Comenté que esto podía resultar molesto cuando Kubilai tuviera sed. Aquella observación sobre el hombre más poderoso del mundo era sacrílega, pero nadie se inmutó porque todos estábamos ya muy borrachos. Estábamos sentados otra vez en el yurtu, y mis anfitriones habían servido varios frascos de kumis y yo me había bebido una buena cantidad de arki. Los mongoles no se contentan nunca con un vaso, ni permiten que el huésped tome sólo uno, porque cuando se lo han bebido exclaman:

—¡Un hombre no puede caminar sobre un solo pie! —y sirven otro. Y este segundo pie necesita otro, y el siguiente otro, y así sucesivamente. Los mongoles incluso se encaminan a la muerte bebiendo, por así decirlo. Un guerrero muerto en combate se entierra siempre en el campo de batalla, bajo un montón de piedras, y se le entierra en una posición sedente con el cuerno de beber en la mano a nivel de la cintura. El día había dejado paso a las tinieblas cuando decidí que me convenía más dejar de beber o correr el riesgo de que me enterraran también a mí. Me puse trabajosamente en pie, agradecí a mis anfitriones su hospitalidad, me despedí de todos y ellos me gritaron cordialmente:

—Mendu, sain urkek! ¡Que tengas un buen caballo y una ancha llanura hasta que nos veamos de nuevo!

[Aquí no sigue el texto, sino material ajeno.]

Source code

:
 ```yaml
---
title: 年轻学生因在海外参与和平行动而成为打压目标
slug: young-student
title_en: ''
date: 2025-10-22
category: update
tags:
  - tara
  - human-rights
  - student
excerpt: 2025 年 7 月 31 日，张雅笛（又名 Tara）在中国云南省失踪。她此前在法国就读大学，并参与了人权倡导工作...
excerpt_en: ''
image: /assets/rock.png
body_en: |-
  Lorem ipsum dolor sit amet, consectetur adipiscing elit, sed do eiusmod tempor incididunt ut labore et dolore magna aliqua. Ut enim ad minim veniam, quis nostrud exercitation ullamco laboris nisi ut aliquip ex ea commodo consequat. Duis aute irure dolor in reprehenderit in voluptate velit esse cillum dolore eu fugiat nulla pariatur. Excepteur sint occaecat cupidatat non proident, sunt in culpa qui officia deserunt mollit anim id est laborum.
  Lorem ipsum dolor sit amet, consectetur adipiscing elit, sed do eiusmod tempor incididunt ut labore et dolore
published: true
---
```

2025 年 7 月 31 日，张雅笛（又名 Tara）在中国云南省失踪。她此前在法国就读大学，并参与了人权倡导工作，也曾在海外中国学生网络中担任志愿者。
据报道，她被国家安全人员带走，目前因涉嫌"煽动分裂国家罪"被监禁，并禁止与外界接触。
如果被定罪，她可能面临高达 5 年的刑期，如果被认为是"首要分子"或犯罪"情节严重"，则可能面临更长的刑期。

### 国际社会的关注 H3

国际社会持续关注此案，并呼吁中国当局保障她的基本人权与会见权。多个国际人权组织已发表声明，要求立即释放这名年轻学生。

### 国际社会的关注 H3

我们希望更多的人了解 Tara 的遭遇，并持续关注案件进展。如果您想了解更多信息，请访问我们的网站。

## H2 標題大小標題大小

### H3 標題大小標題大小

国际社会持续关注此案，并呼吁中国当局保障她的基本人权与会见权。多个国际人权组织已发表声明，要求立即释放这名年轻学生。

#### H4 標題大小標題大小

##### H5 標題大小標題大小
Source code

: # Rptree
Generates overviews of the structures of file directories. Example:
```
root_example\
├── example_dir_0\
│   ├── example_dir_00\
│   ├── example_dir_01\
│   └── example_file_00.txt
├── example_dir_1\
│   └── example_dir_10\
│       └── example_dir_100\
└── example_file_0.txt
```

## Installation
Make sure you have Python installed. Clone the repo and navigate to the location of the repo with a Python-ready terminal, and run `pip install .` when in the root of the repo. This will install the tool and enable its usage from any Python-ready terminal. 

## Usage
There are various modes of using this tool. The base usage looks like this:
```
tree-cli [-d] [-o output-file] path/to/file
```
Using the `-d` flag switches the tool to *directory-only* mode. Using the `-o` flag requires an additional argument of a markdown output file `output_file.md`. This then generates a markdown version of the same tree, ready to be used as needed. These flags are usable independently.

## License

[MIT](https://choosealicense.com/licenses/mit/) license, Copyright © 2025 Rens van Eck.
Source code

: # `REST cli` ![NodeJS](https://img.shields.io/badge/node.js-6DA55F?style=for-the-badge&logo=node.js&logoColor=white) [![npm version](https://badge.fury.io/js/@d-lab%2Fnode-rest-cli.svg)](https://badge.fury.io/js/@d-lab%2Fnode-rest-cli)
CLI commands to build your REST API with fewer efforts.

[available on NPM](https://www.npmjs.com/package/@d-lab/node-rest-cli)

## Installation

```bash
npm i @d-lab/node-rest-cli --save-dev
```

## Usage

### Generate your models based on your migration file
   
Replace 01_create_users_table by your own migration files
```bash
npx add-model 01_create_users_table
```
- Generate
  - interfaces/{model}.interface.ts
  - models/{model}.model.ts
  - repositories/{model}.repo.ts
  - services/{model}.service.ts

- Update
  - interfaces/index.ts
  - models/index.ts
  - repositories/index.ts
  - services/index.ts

Yo no iba a caballo, sino a pie, y por ello me tambaleaba ligeramente. Pero esto no provocó comentarios de nadie, y pude dirigirme serpenteando hacia el caravasar de las Cinco Felicidades atravesando el bok, luego la puerta de Kashgar y más tarde las calles perfumadas. Entré de un tumbo en nuestra habitación y me paré de golpe, mirando. Un sacerdote corpulento vestido de negro, con la barba negra, estaba ante mí. Tardé un momento en reconocer en él a tío Mafio y en mi estado de profunda confusión lo único que pude pensar fue:

« ¡Dios mío! ¿En qué abismo de depravación se ha hundido ahora? Uu?»

3

Me dejé caer sobre un banco y me quedé sonriendo mientras mi tío se arreglaba devotamente la sotana. Mi padre, que parecía furioso, citó un proverbio antiguo:

—El vestido hace al hombre, pero el hábito no hace al monje. Y menos aún a un sacerdote, Mafio. ¿De dónde lo sacaste?

—Se lo compré al padre Boyajian. ¿Le recuerdas de la última vez, Nico, cuando estuvimos aquí?

—Sí. Un armenio vendería incluso la Hostia. ¿Por qué no le hiciste una oferta, a ver qué

pasaba?

—Una hostia sacramental no significaría nada para el ilkan Kaidu, pero este disfraz sí. Su esposa principal, la ilkatun es una cristiana convertida, por lo menos es nestoriana. Confío, pues, que Kaidu respetará este hábito.